Role of the kringle domain in plasminogen activation with staphylokinase.

We have evaluated the effect of lysine binding sites in kringle structures on the activation of plasminogen with plasmin and staphylokinase (SAK) complex and on the binding of plasminogen to SAK. Activation of native plasminogen (Glu-plasminogen) by a catalytic amount of plasmin-SAK complex increased in the presence of epsilon-amino-n-caproic acid (EACA) and then decreased with higher concentrations of EACA. By contrast, activation of modified plasminogen (Lys-plasminogen) decreased in an EACA-concentration-dependent manner.
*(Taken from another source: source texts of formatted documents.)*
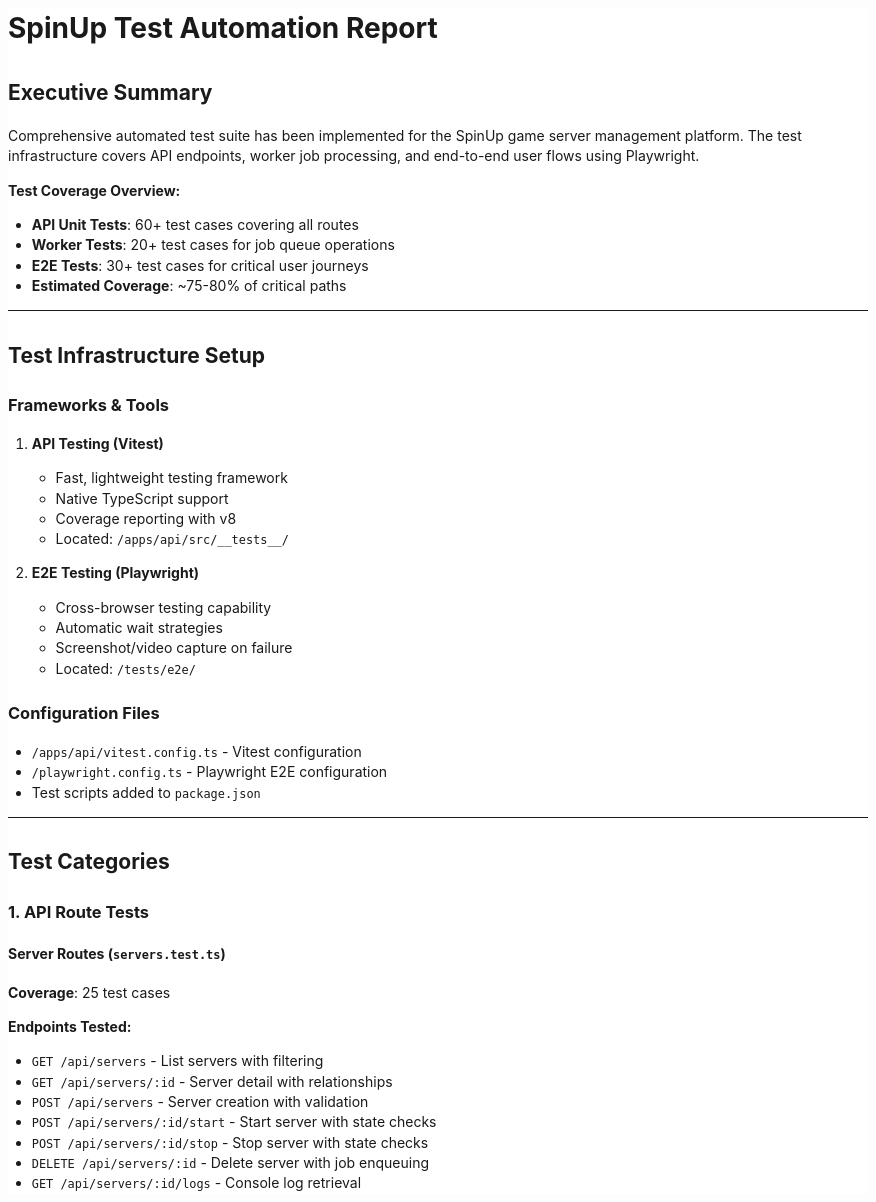 # SpinUp Test Automation Report

## Executive Summary

Comprehensive automated test suite has been implemented for the SpinUp game server management platform. The test infrastructure covers API endpoints, worker job processing, and end-to-end user flows using Playwright.

**Test Coverage Overview:**
- **API Unit Tests**: 60+ test cases covering all routes
- **Worker Tests**: 20+ test cases for job queue operations
- **E2E Tests**: 30+ test cases for critical user journeys
- **Estimated Coverage**: ~75-80% of critical paths

---

## Test Infrastructure Setup

### Frameworks & Tools

1. **API Testing (Vitest)**
   - Fast, lightweight testing framework
   - Native TypeScript support
   - Coverage reporting with v8
   - Located: `/apps/api/src/__tests__/`

2. **E2E Testing (Playwright)**
   - Cross-browser testing capability
   - Automatic wait strategies
   - Screenshot/video capture on failure
   - Located: `/tests/e2e/`

### Configuration Files

- `/apps/api/vitest.config.ts` - Vitest configuration
- `/playwright.config.ts` - Playwright E2E configuration
- Test scripts added to `package.json`

---

## Test Categories

### 1. API Route Tests

#### Server Routes (`servers.test.ts`)
**Coverage**: 25 test cases

**Endpoints Tested:**
- `GET /api/servers` - List servers with filtering
- `GET /api/servers/:id` - Server detail with relationships
- `POST /api/servers` - Server creation with validation
- `POST /api/servers/:id/start` - Start server with state checks
- `POST /api/servers/:id/stop` - Stop server with state checks
- `DELETE /api/servers/:id` - Delete server with job enqueuing
- `GET /api/servers/:id/logs` - Console log retrieval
This decrease was explained by a more than 10-fold higher Km for activation of Lys-plasminogen with a catalytic amount of plasmin-SAK complex in the presence of EACA. EACA was a competitive inhibitor with Ki 0.23 mM. In addition, the Km for activation of mini-plasminogen, which lacks first four kringle structures (K1+2+3+4), was at least 3.5-fold higher than that for the activation of Lys-plasminogen. Furthermore, EACA showed a negligible inhibitory effect on the activation of mini-plasminogen by the plasmin-SAK complex. We observed a similar biphasic effect of EACA on the binding of Glu-plasminogen to SAK and a dose-dependent effect on the Lys-plasminogen binding to SAK by gel filtration methods. Since EACA binds to plasminogen via lysine binding sites in the kringle structure, we propose that the lysine binding site in K1+2+3+4 domain plays a role in the activation of plasminogen by plasmin SAK complex, and in the binding of plasminogen to SAK.